> _WORK TO BE COMPLETED_:
Exactly reproduce the lines of the listing below from the one containing "This is a fullstack" through the one containing "Elliot is here.". Skip the images.
******************************
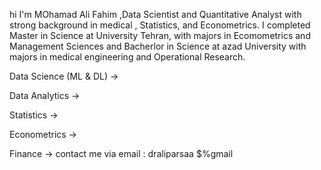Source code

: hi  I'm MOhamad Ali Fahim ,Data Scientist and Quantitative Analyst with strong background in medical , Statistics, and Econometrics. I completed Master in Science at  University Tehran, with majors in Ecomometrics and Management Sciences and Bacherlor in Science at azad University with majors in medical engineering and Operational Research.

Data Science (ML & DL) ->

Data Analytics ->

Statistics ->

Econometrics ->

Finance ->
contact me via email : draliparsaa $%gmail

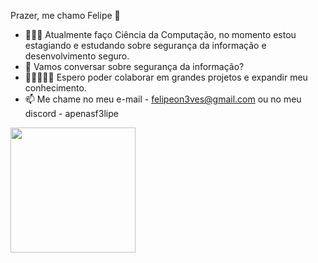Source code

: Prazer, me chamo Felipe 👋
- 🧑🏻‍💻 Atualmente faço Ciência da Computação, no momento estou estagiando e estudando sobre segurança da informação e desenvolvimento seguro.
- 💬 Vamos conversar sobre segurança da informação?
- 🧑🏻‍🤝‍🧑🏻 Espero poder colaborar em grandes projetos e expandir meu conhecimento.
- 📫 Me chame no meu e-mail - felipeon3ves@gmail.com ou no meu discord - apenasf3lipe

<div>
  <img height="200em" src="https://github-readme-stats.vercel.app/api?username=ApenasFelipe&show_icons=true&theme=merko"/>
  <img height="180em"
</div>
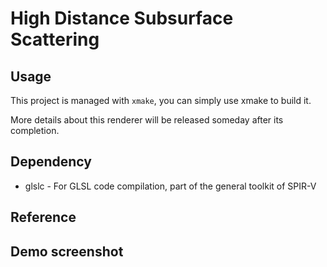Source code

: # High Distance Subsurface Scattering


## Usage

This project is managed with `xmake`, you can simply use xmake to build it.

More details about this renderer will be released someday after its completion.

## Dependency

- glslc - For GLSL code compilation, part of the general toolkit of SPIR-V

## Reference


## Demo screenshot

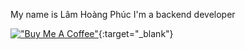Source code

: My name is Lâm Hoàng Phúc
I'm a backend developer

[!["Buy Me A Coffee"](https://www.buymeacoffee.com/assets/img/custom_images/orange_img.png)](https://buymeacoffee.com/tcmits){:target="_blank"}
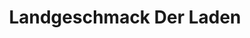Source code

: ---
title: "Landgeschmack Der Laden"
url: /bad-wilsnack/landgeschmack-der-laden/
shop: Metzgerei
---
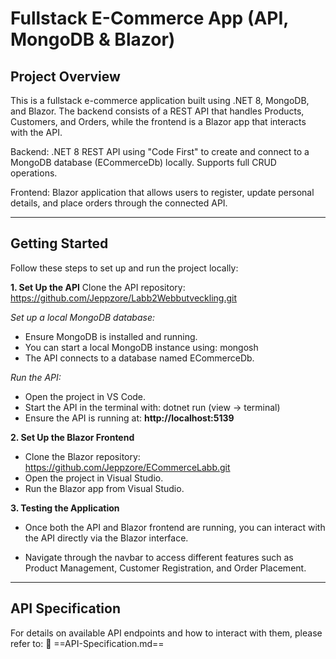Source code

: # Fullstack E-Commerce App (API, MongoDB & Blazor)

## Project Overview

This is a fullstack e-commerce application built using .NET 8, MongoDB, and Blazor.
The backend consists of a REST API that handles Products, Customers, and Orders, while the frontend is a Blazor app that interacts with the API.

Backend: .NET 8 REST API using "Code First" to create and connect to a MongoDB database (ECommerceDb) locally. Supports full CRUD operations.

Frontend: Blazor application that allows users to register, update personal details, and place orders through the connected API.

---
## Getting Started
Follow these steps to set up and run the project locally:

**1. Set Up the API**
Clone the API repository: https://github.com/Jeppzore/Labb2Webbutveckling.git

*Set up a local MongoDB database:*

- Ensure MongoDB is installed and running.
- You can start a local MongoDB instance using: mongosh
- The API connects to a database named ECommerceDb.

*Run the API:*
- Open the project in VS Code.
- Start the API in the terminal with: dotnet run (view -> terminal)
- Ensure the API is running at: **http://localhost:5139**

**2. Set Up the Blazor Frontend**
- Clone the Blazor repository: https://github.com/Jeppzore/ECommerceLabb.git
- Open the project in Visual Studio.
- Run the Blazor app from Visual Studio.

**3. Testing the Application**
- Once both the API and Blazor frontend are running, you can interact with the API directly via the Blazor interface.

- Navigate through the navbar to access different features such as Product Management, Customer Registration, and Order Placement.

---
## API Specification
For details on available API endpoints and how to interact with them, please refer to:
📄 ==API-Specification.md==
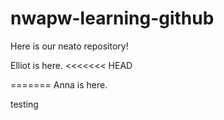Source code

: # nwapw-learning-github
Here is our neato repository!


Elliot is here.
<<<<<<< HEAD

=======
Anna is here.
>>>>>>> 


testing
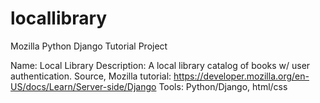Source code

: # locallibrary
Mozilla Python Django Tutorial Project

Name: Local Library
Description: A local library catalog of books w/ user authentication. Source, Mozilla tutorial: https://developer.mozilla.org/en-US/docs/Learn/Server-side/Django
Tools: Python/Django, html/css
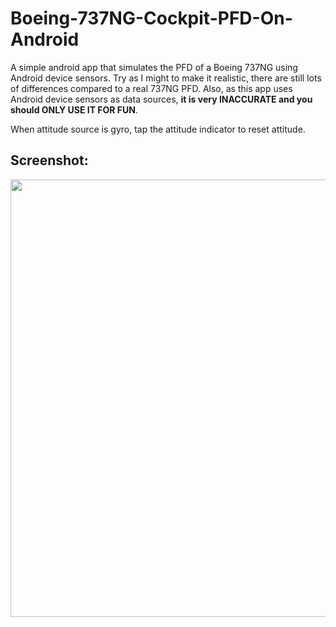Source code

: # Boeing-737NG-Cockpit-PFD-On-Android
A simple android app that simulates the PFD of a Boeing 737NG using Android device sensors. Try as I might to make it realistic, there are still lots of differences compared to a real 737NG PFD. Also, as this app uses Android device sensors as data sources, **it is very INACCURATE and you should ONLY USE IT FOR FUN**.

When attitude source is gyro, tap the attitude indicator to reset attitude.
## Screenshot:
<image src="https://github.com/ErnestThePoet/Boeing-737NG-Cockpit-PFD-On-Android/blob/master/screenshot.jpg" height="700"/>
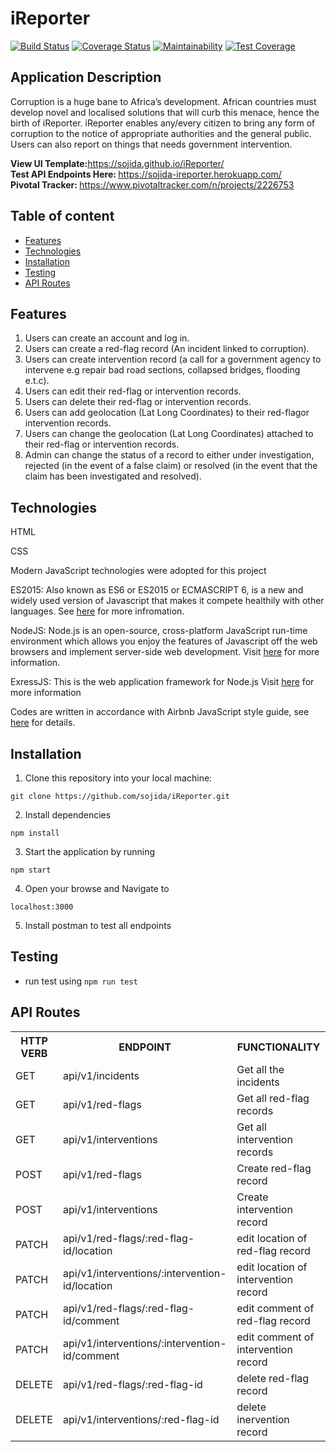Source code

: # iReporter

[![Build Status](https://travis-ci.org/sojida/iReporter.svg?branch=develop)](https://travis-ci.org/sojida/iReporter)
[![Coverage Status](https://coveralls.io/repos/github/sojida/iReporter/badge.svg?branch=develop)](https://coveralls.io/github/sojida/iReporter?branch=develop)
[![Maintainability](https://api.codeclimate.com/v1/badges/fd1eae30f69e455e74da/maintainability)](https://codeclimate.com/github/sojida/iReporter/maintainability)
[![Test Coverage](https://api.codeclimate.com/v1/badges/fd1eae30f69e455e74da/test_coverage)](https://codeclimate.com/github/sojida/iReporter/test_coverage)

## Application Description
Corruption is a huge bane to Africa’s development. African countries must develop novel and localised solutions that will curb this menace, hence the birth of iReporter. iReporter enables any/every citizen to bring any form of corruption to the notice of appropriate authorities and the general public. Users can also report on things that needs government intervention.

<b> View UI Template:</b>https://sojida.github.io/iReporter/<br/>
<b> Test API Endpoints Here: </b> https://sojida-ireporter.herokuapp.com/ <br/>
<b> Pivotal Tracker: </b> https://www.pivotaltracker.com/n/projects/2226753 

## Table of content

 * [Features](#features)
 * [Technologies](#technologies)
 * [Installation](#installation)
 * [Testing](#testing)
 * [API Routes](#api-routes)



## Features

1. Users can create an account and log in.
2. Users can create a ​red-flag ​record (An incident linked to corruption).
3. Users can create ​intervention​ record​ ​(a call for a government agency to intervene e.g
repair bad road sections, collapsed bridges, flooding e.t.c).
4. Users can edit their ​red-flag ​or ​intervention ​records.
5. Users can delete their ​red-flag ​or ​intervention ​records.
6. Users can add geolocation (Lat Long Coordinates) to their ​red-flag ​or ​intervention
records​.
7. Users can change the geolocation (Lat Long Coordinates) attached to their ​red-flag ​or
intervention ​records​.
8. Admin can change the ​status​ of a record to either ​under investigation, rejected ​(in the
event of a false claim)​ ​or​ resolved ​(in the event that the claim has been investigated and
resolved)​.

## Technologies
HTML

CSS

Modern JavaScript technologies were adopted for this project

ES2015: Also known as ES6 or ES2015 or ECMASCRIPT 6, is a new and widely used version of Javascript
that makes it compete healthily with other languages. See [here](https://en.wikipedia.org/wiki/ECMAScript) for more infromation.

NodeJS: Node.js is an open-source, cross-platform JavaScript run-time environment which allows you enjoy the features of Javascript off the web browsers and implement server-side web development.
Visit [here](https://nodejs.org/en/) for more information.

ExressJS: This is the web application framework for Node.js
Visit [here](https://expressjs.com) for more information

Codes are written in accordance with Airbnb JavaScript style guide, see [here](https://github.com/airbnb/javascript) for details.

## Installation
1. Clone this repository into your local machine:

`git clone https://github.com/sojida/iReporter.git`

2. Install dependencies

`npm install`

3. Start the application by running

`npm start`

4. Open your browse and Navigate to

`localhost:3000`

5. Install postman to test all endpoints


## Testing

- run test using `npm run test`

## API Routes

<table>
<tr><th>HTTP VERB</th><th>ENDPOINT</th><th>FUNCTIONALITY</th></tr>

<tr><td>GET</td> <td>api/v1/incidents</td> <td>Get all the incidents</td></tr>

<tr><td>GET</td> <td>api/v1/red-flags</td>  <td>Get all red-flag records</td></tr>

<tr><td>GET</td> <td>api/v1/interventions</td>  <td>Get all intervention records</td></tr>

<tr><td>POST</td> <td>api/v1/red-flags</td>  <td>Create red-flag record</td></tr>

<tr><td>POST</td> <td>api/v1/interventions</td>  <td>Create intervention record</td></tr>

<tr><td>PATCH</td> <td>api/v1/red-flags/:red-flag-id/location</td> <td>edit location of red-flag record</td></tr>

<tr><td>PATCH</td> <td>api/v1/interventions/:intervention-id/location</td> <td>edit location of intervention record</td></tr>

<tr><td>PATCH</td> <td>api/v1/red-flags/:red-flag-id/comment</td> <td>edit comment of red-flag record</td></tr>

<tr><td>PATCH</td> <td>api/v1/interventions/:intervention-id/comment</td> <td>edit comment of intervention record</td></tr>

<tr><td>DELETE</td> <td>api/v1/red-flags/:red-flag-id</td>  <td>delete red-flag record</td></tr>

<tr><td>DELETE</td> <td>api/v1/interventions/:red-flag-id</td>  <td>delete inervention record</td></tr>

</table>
******************************
> _YOUR SOLUTION_:
This is a fullstack e-commerce application built using .NET 8, MongoDB, and Blazor.
The backend consists of a REST API that handles Products, Customers, and Orders, while the frontend is a Blazor app that interacts with the API.

Backend: .NET 8 REST API using "Code First" to create and connect to a MongoDB database (ECommerceDb) locally. Supports full CRUD operations.

Frontend: Blazor application that allows users to register, update personal details, and place orders through the connected API.

---
## Getting Started
Follow these steps to set up and run the project locally:

**1. Set Up the API**
Clone the API repository: https://github.com/Jeppzore/Labb2Webbutveckling.git

*Set up a local MongoDB database:*

- Ensure MongoDB is installed and running.
- You can start a local MongoDB instance using: mongosh
- The API connects to a database named ECommerceDb.

*Run the API:*
- Open the project in VS Code.
- Start the API in the terminal with: dotnet run (view -> terminal)
- Ensure the API is running at: **http://localhost:5139**

**2. Set Up the Blazor Frontend**
- Clone the Blazor repository: https://github.com/Jeppzore/ECommerceLabb.git
- Open the project in Visual Studio.
- Run the Blazor app from Visual Studio.

**3. Testing the Application**
- Once both the API and Blazor frontend are running, you can interact with the API directly via the Blazor interface.

- Navigate through the navbar to access different features such as Product Management, Customer Registration, and Order Placement.

---
## API Specification
For details on available API endpoints and how to interact with them, please refer to:
📄 ==API-Specification.md==
Source code

: # nwapw-learning-github
Here is our neato repository!


Elliot is here.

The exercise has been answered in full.